EXERCISE GOAL
In the material below, find the line containing "- Reportar bugs en Issues" and the line containing "#### Como funciona". Output those two lines and all lines between them exactly, without pictures.

ENTRIES SUPPLIED

*****

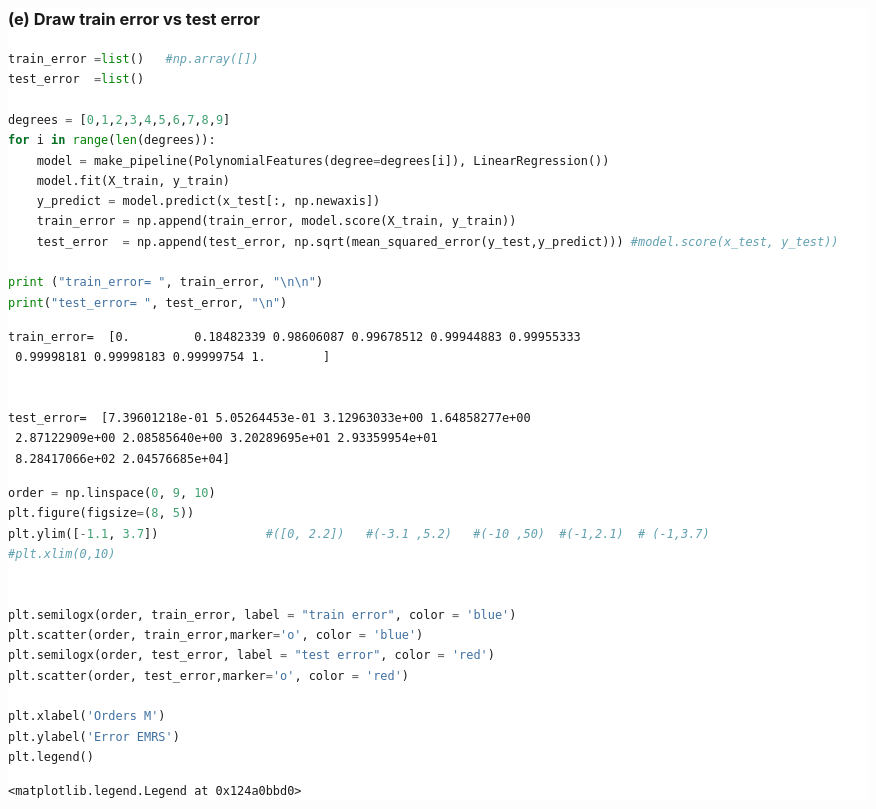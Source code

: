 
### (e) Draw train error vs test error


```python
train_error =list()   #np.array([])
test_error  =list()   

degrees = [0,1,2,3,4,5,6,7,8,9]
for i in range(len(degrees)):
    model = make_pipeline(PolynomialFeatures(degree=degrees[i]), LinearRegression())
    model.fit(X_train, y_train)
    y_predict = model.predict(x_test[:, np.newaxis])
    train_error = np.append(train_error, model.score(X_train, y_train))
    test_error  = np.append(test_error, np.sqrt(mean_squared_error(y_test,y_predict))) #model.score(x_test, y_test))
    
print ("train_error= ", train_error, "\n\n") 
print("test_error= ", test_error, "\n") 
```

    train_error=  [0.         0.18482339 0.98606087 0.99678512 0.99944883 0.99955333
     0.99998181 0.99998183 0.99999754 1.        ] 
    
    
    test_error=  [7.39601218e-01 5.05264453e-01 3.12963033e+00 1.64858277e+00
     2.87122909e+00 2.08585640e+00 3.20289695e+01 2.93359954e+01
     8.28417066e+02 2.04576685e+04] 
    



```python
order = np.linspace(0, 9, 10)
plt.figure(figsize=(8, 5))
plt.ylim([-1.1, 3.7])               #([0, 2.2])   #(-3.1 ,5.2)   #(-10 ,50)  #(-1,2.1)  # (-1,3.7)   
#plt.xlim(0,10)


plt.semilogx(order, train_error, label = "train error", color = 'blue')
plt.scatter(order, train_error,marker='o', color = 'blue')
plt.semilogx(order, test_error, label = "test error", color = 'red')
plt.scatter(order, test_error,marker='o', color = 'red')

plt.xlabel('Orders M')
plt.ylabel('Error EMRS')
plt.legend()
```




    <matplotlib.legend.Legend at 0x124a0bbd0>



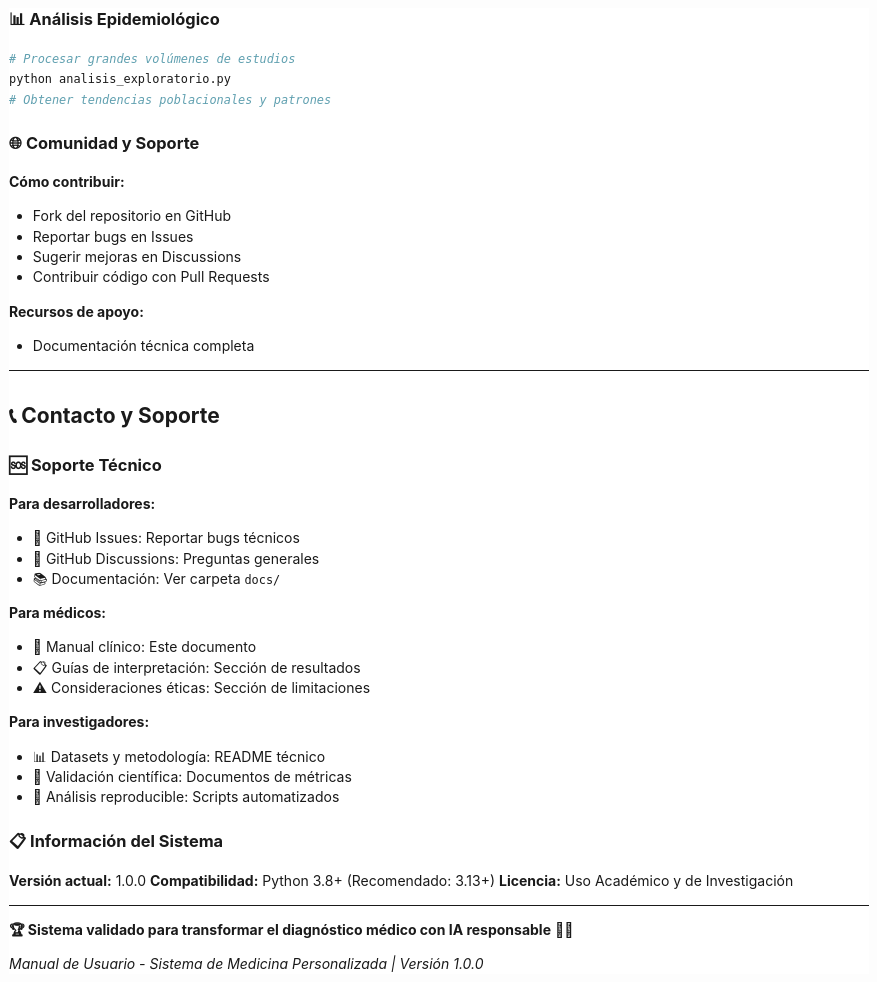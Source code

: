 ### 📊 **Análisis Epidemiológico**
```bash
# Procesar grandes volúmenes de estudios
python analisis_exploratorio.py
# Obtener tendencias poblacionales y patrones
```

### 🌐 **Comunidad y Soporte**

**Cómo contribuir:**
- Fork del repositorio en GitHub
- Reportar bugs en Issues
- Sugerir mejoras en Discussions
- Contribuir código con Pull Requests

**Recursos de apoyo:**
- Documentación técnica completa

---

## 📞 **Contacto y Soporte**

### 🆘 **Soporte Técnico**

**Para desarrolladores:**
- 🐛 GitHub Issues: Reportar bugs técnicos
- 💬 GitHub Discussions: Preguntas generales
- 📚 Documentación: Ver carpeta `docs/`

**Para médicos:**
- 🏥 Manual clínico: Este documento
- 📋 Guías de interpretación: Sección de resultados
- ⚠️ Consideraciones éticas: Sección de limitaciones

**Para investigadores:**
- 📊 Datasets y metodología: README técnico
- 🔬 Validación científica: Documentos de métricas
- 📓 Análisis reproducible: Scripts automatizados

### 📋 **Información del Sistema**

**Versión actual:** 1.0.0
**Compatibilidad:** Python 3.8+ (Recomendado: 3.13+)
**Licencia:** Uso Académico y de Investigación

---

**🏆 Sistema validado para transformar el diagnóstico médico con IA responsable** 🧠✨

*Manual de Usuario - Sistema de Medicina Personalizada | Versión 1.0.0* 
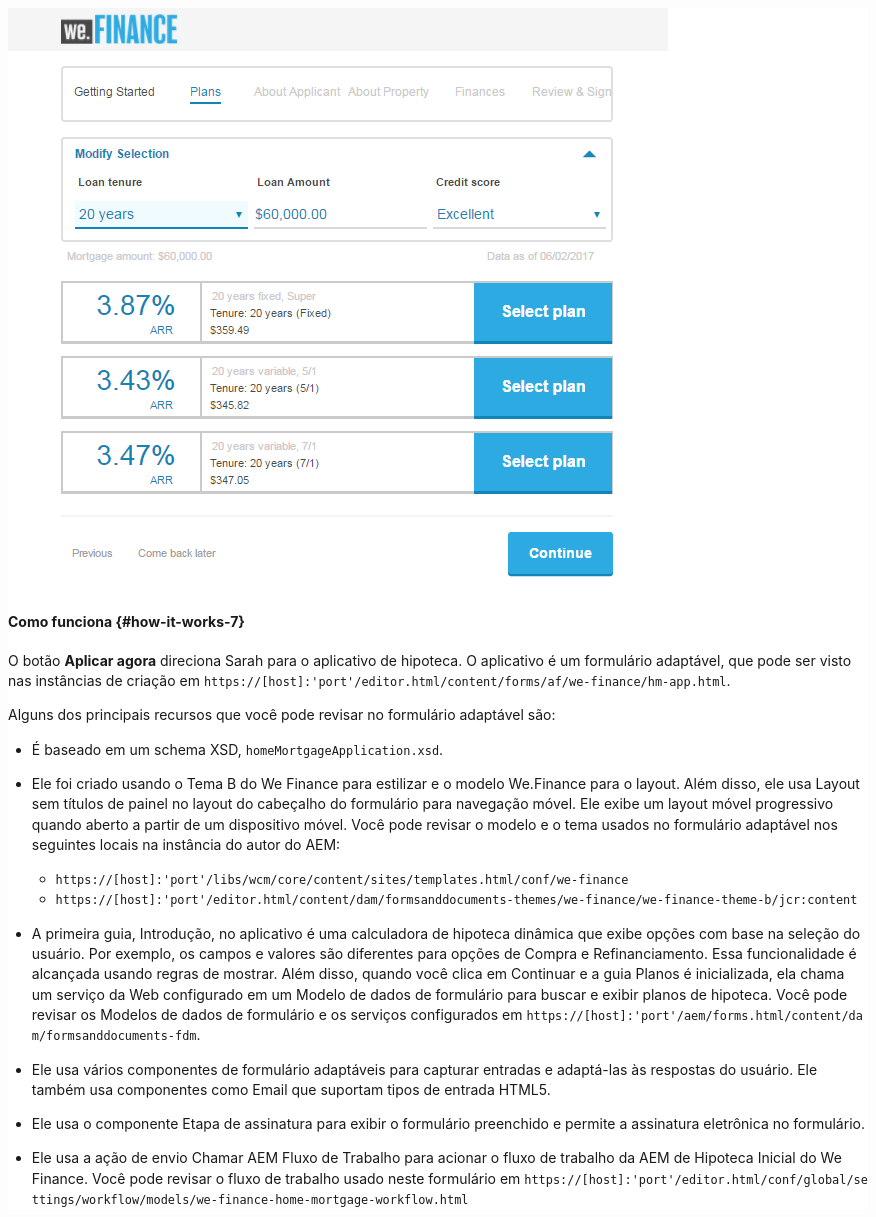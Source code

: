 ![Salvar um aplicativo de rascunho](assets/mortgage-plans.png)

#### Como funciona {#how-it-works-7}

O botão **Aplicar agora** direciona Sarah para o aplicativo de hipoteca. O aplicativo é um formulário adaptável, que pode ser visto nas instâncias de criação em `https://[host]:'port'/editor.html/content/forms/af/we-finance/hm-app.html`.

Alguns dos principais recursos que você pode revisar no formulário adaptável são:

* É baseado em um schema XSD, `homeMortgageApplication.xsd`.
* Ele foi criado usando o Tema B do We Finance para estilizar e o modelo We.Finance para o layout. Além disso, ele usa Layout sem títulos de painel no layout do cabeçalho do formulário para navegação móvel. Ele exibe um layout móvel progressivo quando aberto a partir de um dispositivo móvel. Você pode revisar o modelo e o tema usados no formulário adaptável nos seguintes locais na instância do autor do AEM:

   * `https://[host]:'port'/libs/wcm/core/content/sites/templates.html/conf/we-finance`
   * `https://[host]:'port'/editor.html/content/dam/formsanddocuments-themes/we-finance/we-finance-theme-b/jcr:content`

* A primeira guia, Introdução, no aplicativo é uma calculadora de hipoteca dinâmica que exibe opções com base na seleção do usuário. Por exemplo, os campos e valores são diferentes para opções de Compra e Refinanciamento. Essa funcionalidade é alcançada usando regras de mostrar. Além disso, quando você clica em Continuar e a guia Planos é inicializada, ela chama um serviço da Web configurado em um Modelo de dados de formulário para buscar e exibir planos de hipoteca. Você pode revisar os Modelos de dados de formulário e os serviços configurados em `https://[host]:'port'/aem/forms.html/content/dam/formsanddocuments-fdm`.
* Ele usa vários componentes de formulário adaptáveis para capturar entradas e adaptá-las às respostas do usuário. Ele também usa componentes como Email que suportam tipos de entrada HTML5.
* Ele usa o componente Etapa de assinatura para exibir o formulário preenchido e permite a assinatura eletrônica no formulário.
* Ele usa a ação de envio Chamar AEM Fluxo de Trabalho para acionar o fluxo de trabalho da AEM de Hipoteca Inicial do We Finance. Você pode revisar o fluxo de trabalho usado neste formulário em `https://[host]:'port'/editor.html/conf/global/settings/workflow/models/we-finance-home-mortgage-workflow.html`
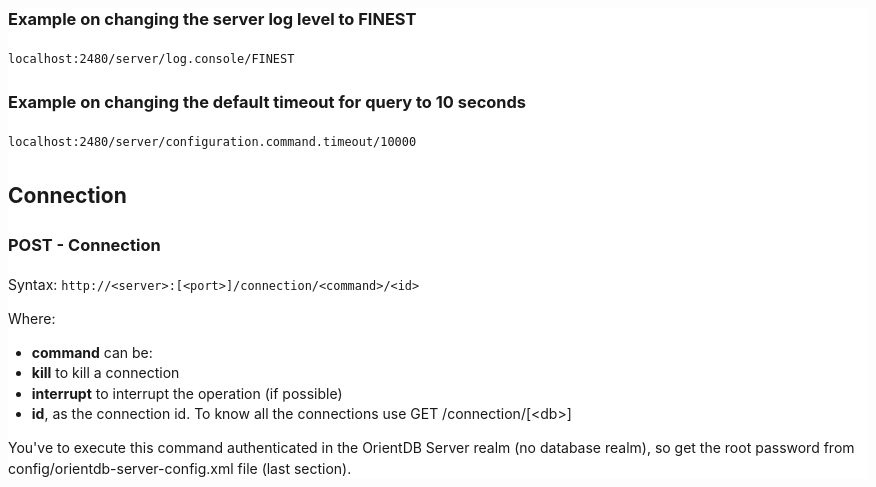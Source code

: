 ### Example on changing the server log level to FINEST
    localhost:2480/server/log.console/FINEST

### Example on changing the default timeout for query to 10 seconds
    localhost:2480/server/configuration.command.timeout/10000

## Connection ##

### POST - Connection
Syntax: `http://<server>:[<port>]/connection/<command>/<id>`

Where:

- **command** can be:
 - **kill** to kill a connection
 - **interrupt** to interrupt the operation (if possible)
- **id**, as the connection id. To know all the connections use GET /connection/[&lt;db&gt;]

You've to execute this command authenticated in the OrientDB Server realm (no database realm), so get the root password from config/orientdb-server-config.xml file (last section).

*****

TASK RESPONSE
- Reportar bugs en Issues
- Sugerir mejoras en Discussions
- Contribuir código con Pull Requests

**Recursos de apoyo:**
- Documentación técnica completa

---

## 📞 **Contacto y Soporte**

### 🆘 **Soporte Técnico**

**Para desarrolladores:**
- 🐛 GitHub Issues: Reportar bugs técnicos
- 💬 GitHub Discussions: Preguntas generales
- 📚 Documentación: Ver carpeta `docs/`

**Para médicos:**
- 🏥 Manual clínico: Este documento
- 📋 Guías de interpretación: Sección de resultados
- ⚠️ Consideraciones éticas: Sección de limitaciones

**Para investigadores:**
- 📊 Datasets y metodología: README técnico
- 🔬 Validación científica: Documentos de métricas
- 📓 Análisis reproducible: Scripts automatizados

### 📋 **Información del Sistema**

**Versión actual:** 1.0.0
**Compatibilidad:** Python 3.8+ (Recomendado: 3.13+)
**Licencia:** Uso Académico y de Investigación

---

**🏆 Sistema validado para transformar el diagnóstico médico con IA responsable** 🧠✨

*Manual de Usuario - Sistema de Medicina Personalizada | Versión 1.0.0* 
Source code

: ![Salvar um aplicativo de rascunho](assets/mortgage-plans.png)

#### Como funciona {#how-it-works-7}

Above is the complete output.